今日から学ぶサクッと量子コンピュータ講座【上級編】第17回:量子計算複雑性クラスとBQP問題
サマリ
量子コンピュータが従来型コンピュータとどれほど異なるのかを理解するには、計算複雑性クラスの知識が欠かせません。この記事では、量子計算の難しさを分類するBQPクラスについて、わかりやすく解説します。
詳細
計算複雑性クラスとは何か
まず基本から始めましょう。計算複雑性クラスは、「問題を解くのに必要な時間や計算量によって問題を分類する」という考え方です。想像しやすくするために、料理の難易度を考えてみてください。カレーを作るのと、フレンチフルコースを作るのでは、必要な時間も技術も全く異なりますよね。計算の世界も同じです。

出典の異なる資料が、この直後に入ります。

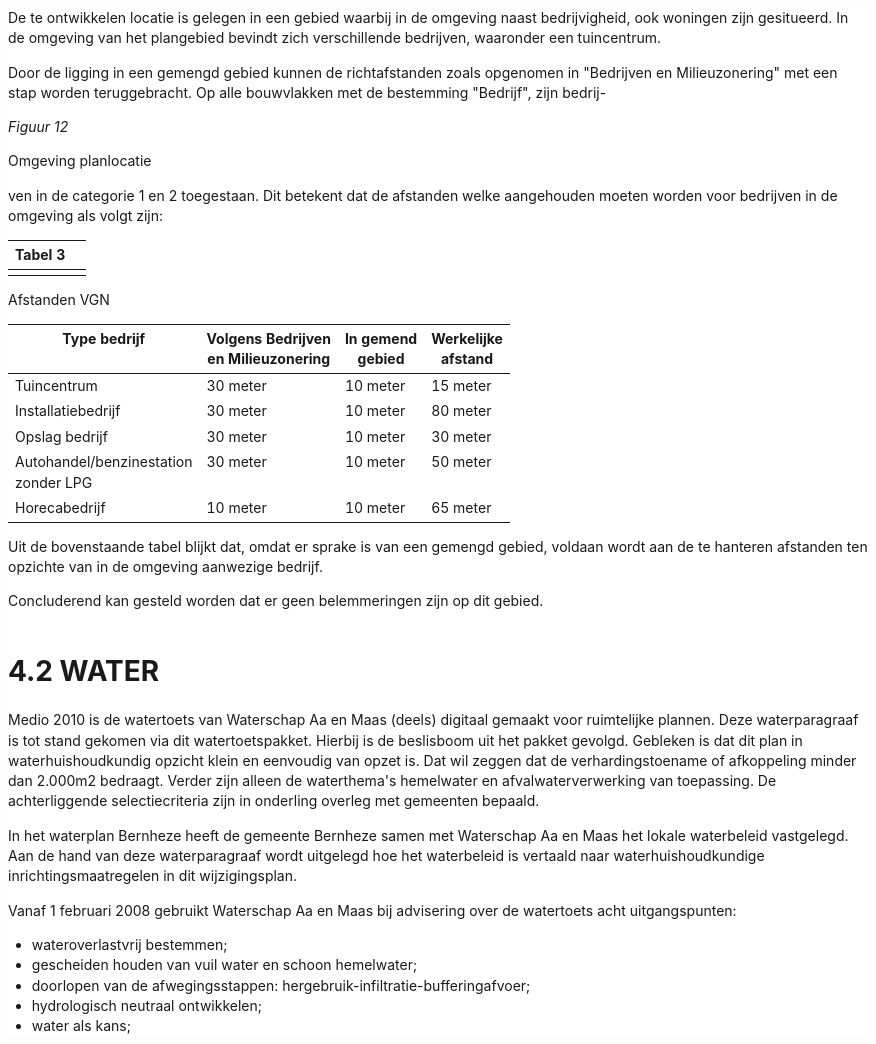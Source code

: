 De te ontwikkelen locatie is gelegen in een gebied waarbij in de omgeving naast bedrijvigheid, ook woningen zijn gesitueerd. In de omgeving van het plangebied bevindt zich verschillende bedrijven, waaronder een tuincentrum.

Door de ligging in een gemengd gebied kunnen de richtafstanden zoals opgenomen in "Bedrijven en Milieuzonering" met een stap worden teruggebracht. Op alle bouwvlakken met de bestemming "Bedrijf", zijn bedrij-

*Figuur 12* 

Omgeving planlocatie

ven in de categorie 1 en 2 toegestaan. Dit betekent dat de afstanden welke aangehouden moeten worden voor bedrijven in de omgeving als volgt zijn:

| Tabel 3 |  |
|---------|--|
|         |  |

Afstanden VGN

| Type bedrijf                            | Volgens Bedrijven<br>en Milieuzonering | In gemend<br>gebied | Werkelijke<br>afstand |
|-----------------------------------------|----------------------------------------|---------------------|-----------------------|
| Tuincentrum                             | 30 meter                               | 10 meter            | 15 meter              |
| Installatiebedrijf                      | 30 meter                               | 10 meter            | 80 meter              |
| Opslag bedrijf                          | 30 meter                               | 10 meter            | 30 meter              |
| Autohandel/benzinestation<br>zonder LPG | 30 meter                               | 10 meter            | 50 meter              |
| Horecabedrijf                           | 10 meter                               | 10 meter            | 65 meter              |

Uit de bovenstaande tabel blijkt dat, omdat er sprake is van een gemengd gebied, voldaan wordt aan de te hanteren afstanden ten opzichte van in de omgeving aanwezige bedrijf.

Concluderend kan gesteld worden dat er geen belemmeringen zijn op dit gebied.

# 4.2 WATER

Medio 2010 is de watertoets van Waterschap Aa en Maas (deels) digitaal gemaakt voor ruimtelijke plannen. Deze waterparagraaf is tot stand gekomen via dit watertoetspakket. Hierbij is de beslisboom uit het pakket gevolgd. Gebleken is dat dit plan in waterhuishoudkundig opzicht klein en eenvoudig van opzet is. Dat wil zeggen dat de verhardingstoename of afkoppeling minder dan 2.000m2 bedraagt. Verder zijn alleen de waterthema's hemelwater en afvalwaterverwerking van toepassing. De achterliggende selectiecriteria zijn in onderling overleg met gemeenten bepaald.

In het waterplan Bernheze heeft de gemeente Bernheze samen met Waterschap Aa en Maas het lokale waterbeleid vastgelegd. Aan de hand van deze waterparagraaf wordt uitgelegd hoe het waterbeleid is vertaald naar waterhuishoudkundige inrichtingsmaatregelen in dit wijzigingsplan.

Vanaf 1 februari 2008 gebruikt Waterschap Aa en Maas bij advisering over de watertoets acht uitgangspunten:

- wateroverlastvrij bestemmen;
- gescheiden houden van vuil water en schoon hemelwater;
- doorlopen van de afwegingsstappen: hergebruik-infiltratie-bufferingafvoer;
- hydrologisch neutraal ontwikkelen;
- water als kans;
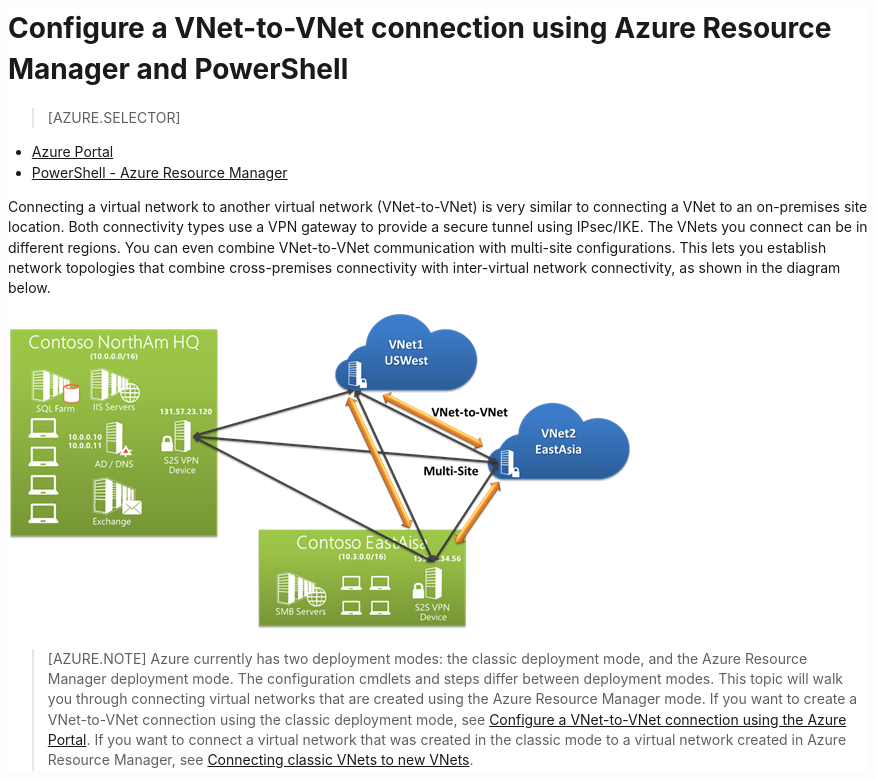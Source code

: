 <properties
   pageTitle="Create a VNet-to-VNet connection using Azure Resource Manager and PowerShell | Windows Azure"
   description="This article walks you through connecting virtual networks together by using Azure Resource Manager and PowerShell"
   services="vpn-gateway"
   documentationCenter="na"
   authors="cherylmc"
   manager="carolz"
   editor=""/>

<tags
   ms.service="vpn-gateway"
   ms.date="08/20/2015"
   ms.author="cherylmc"/>

# Configure a VNet-to-VNet connection using Azure Resource Manager and PowerShell

> [AZURE.SELECTOR]
- [Azure Portal](virtual-networks-configure-vnet-to-vnet-connection)
- [PowerShell - Azure Resource Manager](vpn-gateway-vnet-vnet-rm-ps)


Connecting a virtual network to another virtual network (VNet-to-VNet) is very similar to connecting a VNet to an on-premises site location. Both connectivity types use a VPN gateway to provide a secure tunnel using IPsec/IKE. The VNets you connect can be in different regions. You can even combine VNet-to-VNet communication with multi-site configurations. This lets you establish network topologies that combine cross-premises connectivity with inter-virtual network connectivity, as shown in the diagram below. 


![VNet to VNet Connectivity Diagram](./media/virtual-networks-configure-vnet-to-vnet-connection/IC727360.png)

 

>[AZURE.NOTE] Azure currently has two deployment modes: the classic deployment mode, and the Azure Resource Manager deployment mode. The configuration cmdlets and steps differ between deployment modes. This topic will walk you through connecting virtual networks that are created using the Azure Resource Manager mode. If you want to create a VNet-to-VNet connection using the classic deployment mode, see [Configure a VNet-to-VNet connection using the Azure Portal](virtual-networks-configure-vnet-to-vnet-connection.md). If you want to connect a virtual network that was created in the classic mode to a virtual network created in Azure Resource Manager, see [Connecting classic VNets to new VNets](../virtual-network/virtual-networks-arm-asm-s2s.md).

従来型コンピュータの世界では、Pクラスという概念が重要です。これは「多項式時間で解ける問題」つまり「比較的短時間で確実に答えが出せる問題」の集合です。一方、NPクラスは「答えが正しいかどうかを多項式時間で検証できる問題」を指します。足し算の答えが正しいか確認するのは簡単ですが、その足し算問題を最初から解くのはどちらも難しくない、という感覚です。
BQPクラスの登場
さて、ここで量子コンピュータが登場します。BQPクラスは「Bounded-error Quantum Polynomial time」の略で、日本語では「量子多項式時間」と呼ばれます。これは、量子コンピュータが多項式時間で高い確率で解ける問題のクラスです。
ポイントは「高い確率」という部分です。従来型コンピュータが「必ず正しい答え」を求めるのに対し、量子コンピュータは「確率的に正しい答えを出す」という特性があります。具体的には、少なくとも2/3以上の確率で正しい答えを出すことができれば、BQPクラスに属していると言えます。
BQPと他のクラスとの関係
では、BQPはPクラスやNPクラスとどのような関係にあるのでしょうか。これが非常に興味深い部分です。
現在のところ、PクラスはBQPに含まれていると予想されています。つまり、従来型コンピュータで簡単に解ける問題は、量子コンピュータでも簡単に解けるということです。これは直感的に理解できますね。
一方、BQPがNPクラスに含まれるのかは、まだわかっていません。この問題は、計算理論における最大のミステリーの一つです。もしBQPがNPに含まれれば、量子コンピュータでNP問題を多項式時間で解けることになり、コンピュータサイエンス全体が大きく変わります。
現実世界での意味
では、BQPの理論的な理解が、実際の生活にどう影響するのでしょうか。
量子コンピュータが得意とされている問題の多くが、BQPクラスに属しています。例えば、大きな数を素因数分解する「因数分解問題」はBQPに属すると考えられており、Shorのアルゴリズムという有名な量子アルゴリズムで解くことができます。これは現在の暗号技術に大きな脅威をもたらす可能性があります。
また、量子データベース検索の「Groverのアルゴリズム」も、BQPの代表的な例です。これは従来型コンピュータより約2倍高速に検索できます。
BQPクラスの大きさ
興味深いことに、BQPクラスはPクラスと比べて、かなり広いと予想されています。図で表現するなら、BQPの方が大きな円を描くイメージです。ただし、NPクラスほどは大きくないと考えられています。
2022年の研究では、量子コンピュータの能力は、古典的なコンピュータ理論の予測とおおむね一致していることが確認されました。これまで約2000台の量子ビットを持つ実験用量子コンピュータで検証されています。
今後の展開と課題
BQPクラスの研究は、量子コンピュータの実用化に向けた重要なステップです。将来、量子コンピュータが十分に大規模化されれば、医薬品開発や材料科学、金融シミュレーションなど、BQPに属する問題を現実的に解くことができるようになるでしょう。
ただし、現在の量子コンピュータはまだ発展途上です。量子ビットのエラー率を下げることが、BQPクラスの真の力を引き出すための最大の課題となっています。